▸ WORK REQUEST:
In these records, how many lines contain "most"? Please reply with the number only.
*** DATA FOR PROCESSING ***
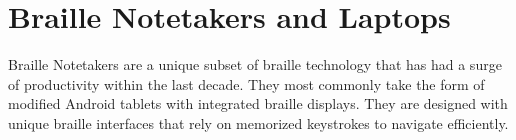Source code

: \documentclass[14pt,letterpaper,twoside]{extreport}
\begin{document}
\pagebreak \hypertarget{braille-notetakers-and-braille-laptop-computers}{%
	\section{Braille Notetakers and Laptops}\label{braille-notetakers-and-braille-laptop-computers}}

Braille Notetakers are a unique subset of braille technology that has had a surge of productivity within the last decade. They most commonly take the form of modified Android tablets with integrated braille displays. They are designed with unique braille interfaces that rely on memorized keystrokes to navigate efficiently. 

\begin{longtable}[]{@{}
	>{\raggedright\arraybackslash}m{}
	>{\raggedright\arraybackslash}m{}
	>{\raggedright\arraybackslash}m{}
	>{\raggedright\arraybackslash}m{}
	>{\raggedright\arraybackslash}m{}
	>{\raggedright\arraybackslash}b{}@{}
	}
	\toprule


\end{longtable}
\end{document}
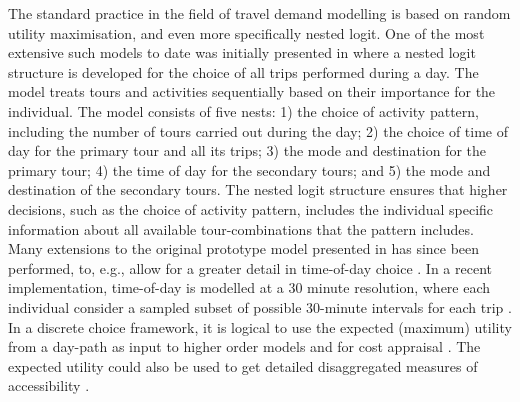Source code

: 


The standard practice in the field of travel demand modelling is based on random utility maximisation, and even more specifically nested logit. One of the most extensive such models to date was initially presented in \citet{bowman2001} where a nested logit structure is developed for the choice of all trips performed during a day. The model treats tours and activities sequentially based on their importance for the individual. The model consists of five nests: 1) the choice of activity pattern, including the number of tours carried out during the day; 2) the choice of time of day for the primary tour and all its trips; 3) the mode and destination for the primary tour; 4) the time of day for the secondary tours; and 5) the mode and destination of the secondary tours. The nested logit structure ensures that higher decisions, such as the choice of activity pattern, includes the individual specific information about all available tour-combinations that the pattern includes. Many extensions to the original prototype model presented in \citet{bowman2001} has since been performed, to, e.g., allow for a greater detail in time-of-day choice \citep{Vovsha04}. In a recent implementation, time-of-day is modelled at a 30 minute resolution, where each individual consider a sampled subset of possible 30-minute intervals for each trip \citep{bradley2010sacsim}. In a discrete choice framework, it is logical to use the expected (maximum) utility from a day-path as input to higher order models and for cost appraisal \citep{Geurs10}. The expected utility could also be used to get detailed disaggregated measures of accessibility \citep{dong2006moving}.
*** End of DATA FOR PROCESSING ***
▸ RESULT OF THE EXERCISE:
2